# Eduard Nápravník - Dubrovsky (1960) Abridged & Composite Versions; English subtitles



## peeknocker (Feb 14, 2012)

*Eduard Nápravník - Dubrovsky (1960) Abridged & Composite Versions; English subtitles*

*Eduard Nápravník - Dubrovsky (1960) Abridged, English, Russian and German subtitles*

Eduard Nápravník (1839-1916)
"Dubrovsky"
Opera in 4 acts, 5 scenes. Op. 58
Libretto by Modest Tchaikovsky (based on an unfinished novel by Alexander Pushkin).

Andrey Dubrovsky - Georgy Dudarev
Vladimir, his son - Sergei Lemeshev
Troekurov - Alexei Ivanov 
Masha, his daughter - Vera Kudryavtseva
Prince Vereisky - Pavel Mokeev
Superintendent - Mikhail Tyuremnov
Assessor - Vladimir Popov
Desforges - Nikolai Timchenko
Shabashkin - Roman Krasnoyurchenko
Yegorovna - Anna Vassilieva
Arkhip - Evgeny Korneev
Grishka - Ivan Zorin
Anton - Leonid Boldin
Tanya - Ruslana Oreshkina

Choir and Orchestra of the Moscow Academic Musical Theatre
Conductor - Peter Slavinsky

This is the original telefilm, with custom English subtitles, of an abridged version of the opera (so far as is known, this is the first time that this opera has ever been translated in English).

It is directed by Vitaly Golovin, who earlier in the same year directed a condensed version of Anton Rubinstein's "The Demon," also with Sergei Lemeshev and available here (with custom English subtitles): 



.

*Subtitle Credits: *

Translated from the Russian by Andrew Zavodskikh, Andrei Lozinski and Paul Greif.

The French text in Act III was translated by Natalie Greenly.

Subtitle timings by Paul Greif.

The spoken credits were translated by Philipp Reznikov (http://sub-opera.narod.ru/), who also subtitled the extracts from Pushkin's original narrative (substituting the equivalent lines in English from the translation by T. Keane, first published in 1894).

The Russian subtitles (forthcoming) were transcribed by me from the vocal score published in 1972 and were proofread by Andrew.

The German subtitles (forthcoming) are transcribed verbatim from a German/Russian vocal score published in 1902.

To view subtitles, click "CC" on bottom right of player. I recommend you use the most updated version of Google Chrome.

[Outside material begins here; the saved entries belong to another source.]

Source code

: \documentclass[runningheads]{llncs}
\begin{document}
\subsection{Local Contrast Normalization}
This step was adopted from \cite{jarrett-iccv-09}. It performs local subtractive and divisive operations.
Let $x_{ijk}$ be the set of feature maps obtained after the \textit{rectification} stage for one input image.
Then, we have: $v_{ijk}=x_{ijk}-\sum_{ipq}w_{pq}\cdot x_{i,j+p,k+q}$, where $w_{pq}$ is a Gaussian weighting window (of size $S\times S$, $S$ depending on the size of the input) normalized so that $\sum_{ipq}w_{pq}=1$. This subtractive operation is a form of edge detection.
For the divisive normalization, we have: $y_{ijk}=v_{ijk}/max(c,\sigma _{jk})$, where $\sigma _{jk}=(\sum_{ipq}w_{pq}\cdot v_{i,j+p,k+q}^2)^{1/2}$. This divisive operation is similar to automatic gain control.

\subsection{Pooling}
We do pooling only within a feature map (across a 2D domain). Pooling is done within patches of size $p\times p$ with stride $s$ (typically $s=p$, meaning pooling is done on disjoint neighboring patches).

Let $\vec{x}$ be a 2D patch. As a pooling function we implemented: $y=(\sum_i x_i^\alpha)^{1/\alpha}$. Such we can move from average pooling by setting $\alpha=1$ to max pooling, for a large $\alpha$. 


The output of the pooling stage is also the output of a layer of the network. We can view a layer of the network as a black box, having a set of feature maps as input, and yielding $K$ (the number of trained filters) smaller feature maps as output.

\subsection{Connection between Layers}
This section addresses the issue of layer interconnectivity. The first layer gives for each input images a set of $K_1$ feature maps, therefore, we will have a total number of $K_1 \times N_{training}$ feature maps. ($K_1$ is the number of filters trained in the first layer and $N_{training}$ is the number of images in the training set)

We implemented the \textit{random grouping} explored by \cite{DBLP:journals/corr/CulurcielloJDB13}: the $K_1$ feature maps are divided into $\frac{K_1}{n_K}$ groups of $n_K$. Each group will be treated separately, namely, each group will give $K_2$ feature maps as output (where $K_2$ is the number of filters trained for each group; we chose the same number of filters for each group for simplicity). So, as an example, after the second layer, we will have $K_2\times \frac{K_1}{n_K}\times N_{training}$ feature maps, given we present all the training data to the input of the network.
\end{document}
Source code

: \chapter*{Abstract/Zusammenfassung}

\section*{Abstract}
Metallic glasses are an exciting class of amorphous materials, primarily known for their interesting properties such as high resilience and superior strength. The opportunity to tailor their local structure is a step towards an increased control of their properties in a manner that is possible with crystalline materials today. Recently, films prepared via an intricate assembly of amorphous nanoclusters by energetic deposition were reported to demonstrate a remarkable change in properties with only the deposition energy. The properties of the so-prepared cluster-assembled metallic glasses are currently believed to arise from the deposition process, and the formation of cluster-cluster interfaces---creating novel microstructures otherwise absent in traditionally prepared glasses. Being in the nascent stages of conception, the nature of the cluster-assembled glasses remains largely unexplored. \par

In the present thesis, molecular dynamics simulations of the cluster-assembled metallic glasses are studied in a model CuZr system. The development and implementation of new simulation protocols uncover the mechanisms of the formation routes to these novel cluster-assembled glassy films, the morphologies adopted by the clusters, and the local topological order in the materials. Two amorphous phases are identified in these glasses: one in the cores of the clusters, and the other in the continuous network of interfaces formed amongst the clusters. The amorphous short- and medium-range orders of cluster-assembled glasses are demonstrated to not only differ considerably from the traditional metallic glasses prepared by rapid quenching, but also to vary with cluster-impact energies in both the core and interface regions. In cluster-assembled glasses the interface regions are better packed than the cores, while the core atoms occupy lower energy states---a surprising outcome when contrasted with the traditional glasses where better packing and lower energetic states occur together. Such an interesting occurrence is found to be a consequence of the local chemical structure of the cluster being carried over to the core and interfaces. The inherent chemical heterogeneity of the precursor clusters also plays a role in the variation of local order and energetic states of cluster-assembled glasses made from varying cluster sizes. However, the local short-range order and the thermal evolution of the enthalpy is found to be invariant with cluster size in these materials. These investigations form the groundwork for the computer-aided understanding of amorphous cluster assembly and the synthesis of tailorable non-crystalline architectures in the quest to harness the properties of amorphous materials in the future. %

*Upcoming Composite Version:*

The cuts to the score come "fast and furious" in the original telefilm. Consequently, this abridged version of "Dubrovsky" will soon be followed by a special composite version of the same video, but with as much of the excised music reinstated as possible and fully subtitled in English and Russian. The composite incorporates all of the remaining music from the 1960 recording sessions that served as the basis for the telefilm, as well as additions from two other recordings (the only other recordings of the entire opera in circulation): the 1949 studio recording with Ivan Kozlovsky and a 1966 live recording with Vladimir Kravtsov. These restored sections of music will be accompanied either by still photos from the telefilm or footage from the classic 1935 non-opera Soviet film version of Pushkin's original story (the original telefilm already contains numerous excerpts from this film), as well as other Russian films from the period.

The purpose of the composite is to create as complete a video presentation of the opera as possible, fully subtitled in English, Russian, German, etc. (if anyone would like to volunteer to translate the subtitles into a language of your choice, please contact me). There were, however, numerous cuts to the score (some amounting to many pages) in all of the sources listed above and for which no recording could be located. It is probable that these sections have never been recorded at all. These missing sections will be noted in the subtitles.

Despite the absence of these sections, the composite is still about 55 minutes longer than the original, abridged version presented here.


----------